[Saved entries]
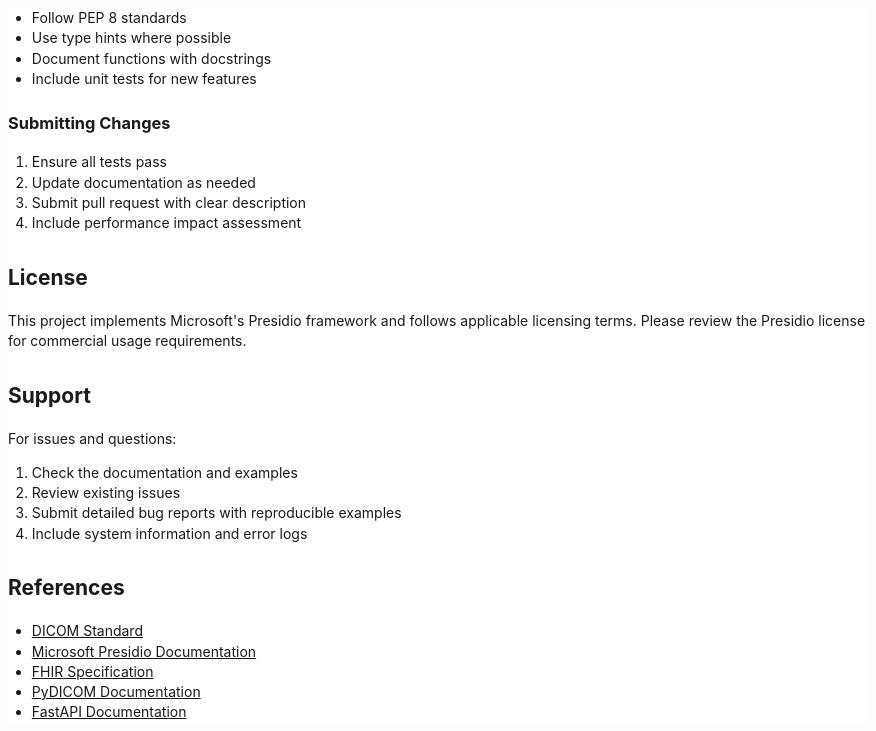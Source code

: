- Follow PEP 8 standards
- Use type hints where possible
- Document functions with docstrings
- Include unit tests for new features

### Submitting Changes

1. Ensure all tests pass
2. Update documentation as needed
3. Submit pull request with clear description
4. Include performance impact assessment

## License

This project implements Microsoft's Presidio framework and follows applicable licensing terms. Please review the Presidio license for commercial usage requirements.

## Support

For issues and questions:

1. Check the documentation and examples
2. Review existing issues
3. Submit detailed bug reports with reproducible examples
4. Include system information and error logs

## References

- [DICOM Standard](https://www.dicomstandard.org/about)
- [Microsoft Presidio Documentation](https://microsoft.github.io/presidio/)
- [FHIR Specification](https://www.hl7.org/fhir/overview.html)
- [PyDICOM Documentation](https://pydicom.github.io/)
- [FastAPI Documentation](https://fastapi.tiangolo.com/)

### What to produce
Work out how many lines in the data above hold the word "https". Reply with nothing but the count.

### Exercise answer
5